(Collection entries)
********************
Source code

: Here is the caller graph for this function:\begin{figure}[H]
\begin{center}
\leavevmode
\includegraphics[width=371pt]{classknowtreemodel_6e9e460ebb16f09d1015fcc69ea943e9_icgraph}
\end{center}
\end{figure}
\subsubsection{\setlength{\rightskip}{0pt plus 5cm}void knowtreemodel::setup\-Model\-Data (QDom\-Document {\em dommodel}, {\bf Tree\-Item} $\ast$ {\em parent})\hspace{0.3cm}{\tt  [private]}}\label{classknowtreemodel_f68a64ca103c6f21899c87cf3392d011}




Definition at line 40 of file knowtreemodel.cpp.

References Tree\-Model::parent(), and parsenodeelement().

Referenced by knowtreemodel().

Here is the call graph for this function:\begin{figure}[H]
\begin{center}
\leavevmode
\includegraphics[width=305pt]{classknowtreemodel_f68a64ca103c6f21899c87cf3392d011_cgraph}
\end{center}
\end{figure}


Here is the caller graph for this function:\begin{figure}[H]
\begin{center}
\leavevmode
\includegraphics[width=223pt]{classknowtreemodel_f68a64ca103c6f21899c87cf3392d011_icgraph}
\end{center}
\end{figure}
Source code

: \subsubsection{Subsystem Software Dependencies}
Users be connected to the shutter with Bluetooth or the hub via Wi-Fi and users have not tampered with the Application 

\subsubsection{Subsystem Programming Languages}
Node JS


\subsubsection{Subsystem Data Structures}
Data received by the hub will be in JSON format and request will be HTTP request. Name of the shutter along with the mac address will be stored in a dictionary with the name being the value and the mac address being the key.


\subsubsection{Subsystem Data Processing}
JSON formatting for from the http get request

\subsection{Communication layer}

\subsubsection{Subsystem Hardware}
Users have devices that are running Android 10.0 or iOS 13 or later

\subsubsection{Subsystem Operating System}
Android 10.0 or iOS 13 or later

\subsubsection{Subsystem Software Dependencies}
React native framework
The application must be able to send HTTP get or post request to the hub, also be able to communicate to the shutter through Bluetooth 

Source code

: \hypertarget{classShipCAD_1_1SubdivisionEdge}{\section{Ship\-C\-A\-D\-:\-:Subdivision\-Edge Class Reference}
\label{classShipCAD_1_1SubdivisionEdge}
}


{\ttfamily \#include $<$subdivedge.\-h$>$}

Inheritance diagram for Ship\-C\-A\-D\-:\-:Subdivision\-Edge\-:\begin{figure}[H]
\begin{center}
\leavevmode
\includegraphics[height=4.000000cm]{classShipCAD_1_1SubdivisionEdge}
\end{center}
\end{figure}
********************
- [What needs to be done]:
Repeat all of the data shown above, exactly as it appears.

- [The answer]:
Source code

: Here is the caller graph for this function:\begin{figure}[H]
\begin{center}
\leavevmode
\includegraphics[width=371pt]{classknowtreemodel_6e9e460ebb16f09d1015fcc69ea943e9_icgraph}
\end{center}
\end{figure}
\subsubsection{\setlength{\rightskip}{0pt plus 5cm}void knowtreemodel::setup\-Model\-Data (QDom\-Document {\em dommodel}, {\bf Tree\-Item} $\ast$ {\em parent})\hspace{0.3cm}{\tt  [private]}}\label{classknowtreemodel_f68a64ca103c6f21899c87cf3392d011}




Definition at line 40 of file knowtreemodel.cpp.

References Tree\-Model::parent(), and parsenodeelement().

Referenced by knowtreemodel().

Here is the call graph for this function:\begin{figure}[H]
\begin{center}
\leavevmode
\includegraphics[width=305pt]{classknowtreemodel_f68a64ca103c6f21899c87cf3392d011_cgraph}
\end{center}
\end{figure}


Here is the caller graph for this function:\begin{figure}[H]
\begin{center}
\leavevmode
\includegraphics[width=223pt]{classknowtreemodel_f68a64ca103c6f21899c87cf3392d011_icgraph}
\end{center}
\end{figure}
Source code

: \subsubsection{Subsystem Software Dependencies}
Users be connected to the shutter with Bluetooth or the hub via Wi-Fi and users have not tampered with the Application 

\subsubsection{Subsystem Programming Languages}
Node JS


\subsubsection{Subsystem Data Structures}
Data received by the hub will be in JSON format and request will be HTTP request. Name of the shutter along with the mac address will be stored in a dictionary with the name being the value and the mac address being the key.


\subsubsection{Subsystem Data Processing}
JSON formatting for from the http get request

\subsection{Communication layer}

\subsubsection{Subsystem Hardware}
Users have devices that are running Android 10.0 or iOS 13 or later

\subsubsection{Subsystem Operating System}
Android 10.0 or iOS 13 or later

\subsubsection{Subsystem Software Dependencies}
React native framework
The application must be able to send HTTP get or post request to the hub, also be able to communicate to the shutter through Bluetooth 

Source code

: \hypertarget{classShipCAD_1_1SubdivisionEdge}{\section{Ship\-C\-A\-D\-:\-:Subdivision\-Edge Class Reference}
\label{classShipCAD_1_1SubdivisionEdge}
}


{\ttfamily \#include $<$subdivedge.\-h$>$}

Inheritance diagram for Ship\-C\-A\-D\-:\-:Subdivision\-Edge\-:\begin{figure}[H]
\begin{center}
\leavevmode
\includegraphics[height=4.000000cm]{classShipCAD_1_1SubdivisionEdge}
\end{center}
\end{figure}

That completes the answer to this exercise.